As a 13-year-old, Lithonia resident Stephen Stafford II can usually be found sitting in front of the television playing video games or playing his drum set. But Stafford is no typical 13-year old – he’s a college student. The triple-major child prodigy is becoming a sensation at Morehouse College.

“I’ve never taught a student as young as Stephen, and it’s been amazing,” said computer science professor Sonya Dennis. “He’s motivating other students to do better and makes them want to step up their game.”

“When I saw how much knowledge Stephen has at such a young age, I wondered what I had been doing with my life,” laughed third-year student, Eric Crawford. A psychology major and computer science minor, Crawford wanted to step up his game so much that he got Stephen to tutor him. “Even though I’m older, Stephen is like a mentor and my elder in computer science,” said Crawford.

Even at age 11 when Stafford started at Morehouse, he got the highest score in his pre-calculus class. “He breezes through whatever I throw at him. If it’s an hour lab, he can do it in 20 or 30 minutes,” said Dennis.

Stafford said he isn’t nervous about studying with students much older than himself. “I just do what I always did. I show up, I do the work, and I go home,” he said.

Stafford’s mother, Michelle Brown-Stafford, home-schooled both her children (Stephen has an older sister also in college) and believes that parental involvement is essential for students to excel.
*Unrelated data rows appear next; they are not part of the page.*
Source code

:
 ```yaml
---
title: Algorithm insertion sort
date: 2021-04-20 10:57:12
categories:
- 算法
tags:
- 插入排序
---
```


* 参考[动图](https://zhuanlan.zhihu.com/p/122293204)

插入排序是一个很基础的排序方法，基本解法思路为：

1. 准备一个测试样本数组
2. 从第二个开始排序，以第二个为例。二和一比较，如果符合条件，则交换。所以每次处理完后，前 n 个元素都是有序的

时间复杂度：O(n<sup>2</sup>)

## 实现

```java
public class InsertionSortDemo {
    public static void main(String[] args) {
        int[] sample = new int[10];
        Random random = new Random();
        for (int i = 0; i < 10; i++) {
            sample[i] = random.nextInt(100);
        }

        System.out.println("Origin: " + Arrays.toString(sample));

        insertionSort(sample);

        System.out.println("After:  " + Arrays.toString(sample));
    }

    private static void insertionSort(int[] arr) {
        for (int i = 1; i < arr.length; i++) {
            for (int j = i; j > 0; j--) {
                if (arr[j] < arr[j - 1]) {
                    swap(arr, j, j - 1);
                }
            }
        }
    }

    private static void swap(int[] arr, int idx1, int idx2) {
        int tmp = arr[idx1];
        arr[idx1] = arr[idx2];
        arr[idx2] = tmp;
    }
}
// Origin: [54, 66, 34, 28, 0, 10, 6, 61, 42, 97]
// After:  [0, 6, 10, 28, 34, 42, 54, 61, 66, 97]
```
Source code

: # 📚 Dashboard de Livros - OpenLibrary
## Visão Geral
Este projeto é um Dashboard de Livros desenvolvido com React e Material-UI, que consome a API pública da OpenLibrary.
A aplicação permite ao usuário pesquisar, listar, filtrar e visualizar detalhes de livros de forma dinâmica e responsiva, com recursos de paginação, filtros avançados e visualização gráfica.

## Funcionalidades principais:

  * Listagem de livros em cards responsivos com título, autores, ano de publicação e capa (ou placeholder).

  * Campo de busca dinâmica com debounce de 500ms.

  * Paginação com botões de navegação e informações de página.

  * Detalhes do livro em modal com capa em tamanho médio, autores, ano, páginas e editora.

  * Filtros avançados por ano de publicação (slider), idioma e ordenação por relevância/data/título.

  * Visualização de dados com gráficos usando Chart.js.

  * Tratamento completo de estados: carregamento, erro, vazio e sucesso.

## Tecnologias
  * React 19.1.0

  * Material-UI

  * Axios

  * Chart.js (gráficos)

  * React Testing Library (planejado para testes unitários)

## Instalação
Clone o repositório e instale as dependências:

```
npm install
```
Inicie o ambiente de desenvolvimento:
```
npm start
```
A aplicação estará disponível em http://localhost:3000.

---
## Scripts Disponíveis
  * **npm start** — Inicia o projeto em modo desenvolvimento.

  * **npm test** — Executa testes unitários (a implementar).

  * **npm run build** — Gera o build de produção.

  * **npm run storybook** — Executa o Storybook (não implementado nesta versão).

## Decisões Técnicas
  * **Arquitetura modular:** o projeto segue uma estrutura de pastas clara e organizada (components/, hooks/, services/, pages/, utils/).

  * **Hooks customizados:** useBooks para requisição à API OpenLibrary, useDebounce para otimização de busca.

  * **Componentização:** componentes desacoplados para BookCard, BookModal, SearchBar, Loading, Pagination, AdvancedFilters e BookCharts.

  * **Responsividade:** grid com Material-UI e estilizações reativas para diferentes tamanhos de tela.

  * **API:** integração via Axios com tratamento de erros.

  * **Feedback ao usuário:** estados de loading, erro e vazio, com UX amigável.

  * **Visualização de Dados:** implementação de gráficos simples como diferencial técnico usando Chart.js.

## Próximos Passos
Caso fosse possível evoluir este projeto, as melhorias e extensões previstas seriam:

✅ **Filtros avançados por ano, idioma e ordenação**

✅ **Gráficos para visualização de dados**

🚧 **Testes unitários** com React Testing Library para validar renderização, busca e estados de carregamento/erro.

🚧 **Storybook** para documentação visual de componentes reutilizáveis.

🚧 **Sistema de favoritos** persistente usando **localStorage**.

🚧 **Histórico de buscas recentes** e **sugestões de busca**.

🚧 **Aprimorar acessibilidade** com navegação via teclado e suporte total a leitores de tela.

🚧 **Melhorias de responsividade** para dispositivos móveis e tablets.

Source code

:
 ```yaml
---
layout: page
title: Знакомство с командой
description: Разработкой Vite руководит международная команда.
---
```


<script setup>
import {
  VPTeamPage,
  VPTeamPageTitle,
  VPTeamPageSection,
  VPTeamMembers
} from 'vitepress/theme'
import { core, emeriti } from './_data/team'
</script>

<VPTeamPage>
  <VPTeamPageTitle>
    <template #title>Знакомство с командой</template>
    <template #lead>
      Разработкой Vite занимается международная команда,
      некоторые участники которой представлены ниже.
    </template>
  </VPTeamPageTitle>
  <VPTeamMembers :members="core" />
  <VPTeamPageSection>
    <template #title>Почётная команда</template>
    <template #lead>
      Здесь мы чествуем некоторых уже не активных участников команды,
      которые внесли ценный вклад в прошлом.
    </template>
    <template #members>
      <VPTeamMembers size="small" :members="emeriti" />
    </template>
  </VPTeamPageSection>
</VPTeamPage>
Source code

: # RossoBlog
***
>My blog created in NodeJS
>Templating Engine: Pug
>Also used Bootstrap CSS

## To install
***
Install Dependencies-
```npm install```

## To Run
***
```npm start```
But when she realized her son was starting to teach her instead of being taught, she knew he needed to be in a college environment.

“It was surreal because on one hand he’s talking about technical things I didn’t even understand, and on the other hand he was asking me to come watch Sponge Bob with him. So it was bittersweet to let him go.”

Brown-Stafford wondered if there were other parents who shared her experiences with a gifted child, so she helped found a support group: www.gifted-spirit.com.

And the Morehouse family has become a support group for Stafford, personifying the African proverb about it taking a village to raise a child. Stafford is too young to stay on campus, so his mother picks him up and drops him off each day. The students protect him and make a point not to curse or discuss certain mature issues around him, according to his mother and Stafford. Even the staff of Jazzman’s Café, where Stafford tutors Crawford, helps nurture Stephen into becoming a “Morehouse Renaissance Man”–well-spoken, well-dressed, well-read, well-traveled, and well-balanced.